Activity: Scan the entries below for the word "mathcal". Copy each line that has it.
◆ ◆ ◆ ◆ ◆ ◆ ◆
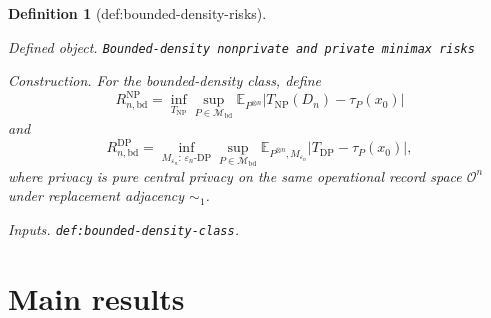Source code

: \documentclass{article}
\newtheorem{definition}{Definition}
\begin{document}
\begin{definition}[def:bounded-density-risks]\label{def:bounded-density-risks}
\par\smallskip\noindent\emph{Defined object.} \texttt{Bounded-\allowbreak{}density nonprivate and private minimax risks}
\par\smallskip\noindent\emph{Construction.} For the bounded-density class, define
\[
 R_{n,\mathrm{bd}}^{\mathrm{NP}}
 =\inf_{T_{\mathrm{NP}}}\sup_{P\in\mathcal M_{\mathrm{bd}}}
   \mathbb E_{P^{\otimes n}}\left|T_{\mathrm{NP}}(D_n)-\tau_P(x_0)\right|
\]
and
\[
 R_{n,\mathrm{bd}}^{\mathrm{DP}}
 =\inf_{M_{\varepsilon_n}:\,\varepsilon_n\text{-DP}}
   \sup_{P\in\mathcal M_{\mathrm{bd}}}
   \mathbb E_{P^{\otimes n},M_{\varepsilon_n}}
   \left|T_{\mathrm{DP}}-\tau_P(x_0)\right|,
\]
where privacy is pure central privacy on the same operational record space \(\mathcal O^n\) under replacement adjacency \(\sim_1\).
\par\smallskip\noindent\emph{Inputs.} \texttt{def:\allowbreak{}bounded-\allowbreak{}density-\allowbreak{}class}.
\end{definition}

\section{Main results}
\end{document}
◆ ◆ ◆ ◆ ◆ ◆ ◆
Solution for this exercise:
 =\inf_{T_{\mathrm{NP}}}\sup_{P\in\mathcal M_{\mathrm{bd}}}
   \sup_{P\in\mathcal M_{\mathrm{bd}}}
where privacy is pure central privacy on the same operational record space \(\mathcal O^n\) under replacement adjacency \(\sim_1\).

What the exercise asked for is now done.